## Elastic Search Tutorial

In [14]:
from pprint import pprint
from elasticsearch import Elasticsearch

# Constants (Should be in Environment Variables but this is a tutorial so okay)
CONNECTION_URL = "https://localhost:9200"
USERNAME = "elastic"
PASSWORD = "csK=aB81_-zSctJTLxZ3"
TLS_ENABLED = False                     # Enable in production mode
SSL_WARNINGS = False                    # Enable in production mode
CLOUD_ID = None                         # If you are using Elastic Cloud
API_KEY = None                          # If you are using Elastic Cloud

# Connect to elastic search

es = Elasticsearch(CONNECTION_URL, basic_auth=[USERNAME, PASSWORD], verify_certs=TLS_ENABLED, ssl_show_warn=SSL_WARNINGS)

# Get Client info
client_info = es.info()

print("Connected to Elastic Search")
pprint(client_info.body)

Connected to Elastic Search
{'cluster_name': 'docker-cluster',
 'cluster_uuid': '_WHZ-oGpSHe5R6WMtacRwQ',
 'name': '1d99da101863',
 'tagline': 'You Know, for Search',
 'version': {'build_date': '2024-12-11T12:08:05.663969764Z',
             'build_flavor': 'default',
             'build_hash': '2b6a7fed44faa321997703718f07ee0420804b41',
             'build_snapshot': False,
             'build_type': 'docker',
             'lucene_version': '9.12.0',
             'minimum_index_compatibility_version': '7.0.0',
             'minimum_wire_compatibility_version': '7.17.0',
             'number': '8.17.0'}}


## Indices in Elastic Search
Reference : [Indices](https://www.elastic.co/guide/en/elasticsearch/reference/current/documents-indices.html)
  
The __index__ is the fundamental unit of storage in Elasticsearch, a __logical namespace__ for storing data that share similar characteristics
An index is a collection of documents uniquely identified by a name or an alias.

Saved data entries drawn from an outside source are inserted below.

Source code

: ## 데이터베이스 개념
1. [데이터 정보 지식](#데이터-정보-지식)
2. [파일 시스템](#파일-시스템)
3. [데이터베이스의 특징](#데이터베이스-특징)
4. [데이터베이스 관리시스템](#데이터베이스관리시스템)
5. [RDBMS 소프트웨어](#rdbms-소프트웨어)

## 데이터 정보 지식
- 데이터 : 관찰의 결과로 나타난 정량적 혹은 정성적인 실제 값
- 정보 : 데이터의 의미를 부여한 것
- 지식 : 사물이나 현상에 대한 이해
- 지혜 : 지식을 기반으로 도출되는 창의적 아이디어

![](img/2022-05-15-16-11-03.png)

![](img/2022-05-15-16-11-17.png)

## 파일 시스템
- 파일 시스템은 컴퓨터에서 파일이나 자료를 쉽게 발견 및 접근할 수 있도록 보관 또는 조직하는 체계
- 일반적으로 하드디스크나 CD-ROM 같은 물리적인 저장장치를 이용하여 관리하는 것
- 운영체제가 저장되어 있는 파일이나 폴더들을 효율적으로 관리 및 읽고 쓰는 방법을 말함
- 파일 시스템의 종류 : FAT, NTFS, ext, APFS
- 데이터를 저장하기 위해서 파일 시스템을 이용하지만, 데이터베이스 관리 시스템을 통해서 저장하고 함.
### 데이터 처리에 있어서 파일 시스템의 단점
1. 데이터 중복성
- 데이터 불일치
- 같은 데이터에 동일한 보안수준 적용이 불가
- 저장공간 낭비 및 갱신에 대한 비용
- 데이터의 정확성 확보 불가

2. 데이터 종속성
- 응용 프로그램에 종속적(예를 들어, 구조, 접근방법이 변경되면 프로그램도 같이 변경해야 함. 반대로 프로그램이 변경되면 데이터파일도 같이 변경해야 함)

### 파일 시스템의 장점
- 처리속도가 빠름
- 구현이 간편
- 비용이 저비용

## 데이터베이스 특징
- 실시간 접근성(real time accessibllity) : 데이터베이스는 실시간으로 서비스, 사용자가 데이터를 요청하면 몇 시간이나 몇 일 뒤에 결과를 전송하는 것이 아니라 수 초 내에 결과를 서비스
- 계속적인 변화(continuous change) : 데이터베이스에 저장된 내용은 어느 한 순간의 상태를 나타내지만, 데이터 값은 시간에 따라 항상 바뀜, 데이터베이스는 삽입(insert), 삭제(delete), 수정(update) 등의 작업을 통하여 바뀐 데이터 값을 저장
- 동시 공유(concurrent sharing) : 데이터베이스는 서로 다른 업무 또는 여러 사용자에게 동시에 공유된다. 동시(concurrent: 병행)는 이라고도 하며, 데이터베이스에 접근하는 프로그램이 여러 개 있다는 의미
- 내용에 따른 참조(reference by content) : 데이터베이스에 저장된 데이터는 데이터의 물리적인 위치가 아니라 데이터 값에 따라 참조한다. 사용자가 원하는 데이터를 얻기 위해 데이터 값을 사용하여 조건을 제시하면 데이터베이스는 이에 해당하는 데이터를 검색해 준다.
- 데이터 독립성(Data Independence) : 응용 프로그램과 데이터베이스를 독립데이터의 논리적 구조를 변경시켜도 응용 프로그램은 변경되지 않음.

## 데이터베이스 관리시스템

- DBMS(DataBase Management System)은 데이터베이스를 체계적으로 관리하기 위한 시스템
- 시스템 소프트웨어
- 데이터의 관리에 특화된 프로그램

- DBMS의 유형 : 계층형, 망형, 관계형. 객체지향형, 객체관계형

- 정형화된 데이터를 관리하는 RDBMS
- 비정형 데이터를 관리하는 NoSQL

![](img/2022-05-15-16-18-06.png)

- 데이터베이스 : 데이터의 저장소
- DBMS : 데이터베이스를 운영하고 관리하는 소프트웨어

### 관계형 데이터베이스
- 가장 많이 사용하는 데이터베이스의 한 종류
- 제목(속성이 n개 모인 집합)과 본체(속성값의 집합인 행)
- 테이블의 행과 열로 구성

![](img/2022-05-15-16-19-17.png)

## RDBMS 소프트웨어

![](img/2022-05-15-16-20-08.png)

This unique name is important because it’s used to target the index in search queries and other operations.
An index in Elasticsearch is like a database in a relational database management system (RDBMS).

In [17]:
# How to delete index
es.indices.delete(index="my_index", ignore_unavailable=True)

# How to create index
es.indices.create(
    index="my_index",
    settings={
        "index": {
            "number_of_shards" : 3,     # How many pieces the data is split into    
            "number_of_replicas" : 2    # How many copies of the data
        }
    }
)

ObjectApiResponse({'acknowledged': True, 'shards_acknowledged': True, 'index': 'my_index'})

## Documents
Elasticsearch serializes and stores data in the form of JSON documents. A document is a set of fields, which are key-value pairs that contain your data. 

Each document has a unique ID, which you can create or have Elasticsearch auto-generate.
You can also provide your own ID using the `id` parameter in the `index()` function 

### Inserting Single Document

In [23]:
document = {
  "id": 1,
  "name": "Wireless Mouse",
  "price": 25.99,
  "description": "Ergonomic wireless mouse with adjustable DPI settings.",
  "category": "Electronics",
  "available": True,
  "release_date": "2024-12-01"
}

response = es.index(index="my_index", id=1, document=document)
pprint(response)

ObjectApiResponse({'_index': 'my_index', '_id': '1', '_version': 5, 'result': 'created', '_shards': {'total': 3, 'successful': 1, 'failed': 0}, '_seq_no': 4, '_primary_term': 1})


In [24]:
print(response['result'])       # Shows the result of the response : Created, Updated, Deleted

created


In [26]:
pprint(response.body)

{'_id': '1',
 '_index': 'my_index',
 '_primary_term': 1,
 '_seq_no': 4,
 '_shards': {'failed': 0, 'successful': 1, 'total': 3},
 '_version': 5,
 'result': 'created'}


## Inserting Multiple Documents

The bulk API in Elasticsearch allows you to perform multiple indexing (insert/update/delete) operations in a single request.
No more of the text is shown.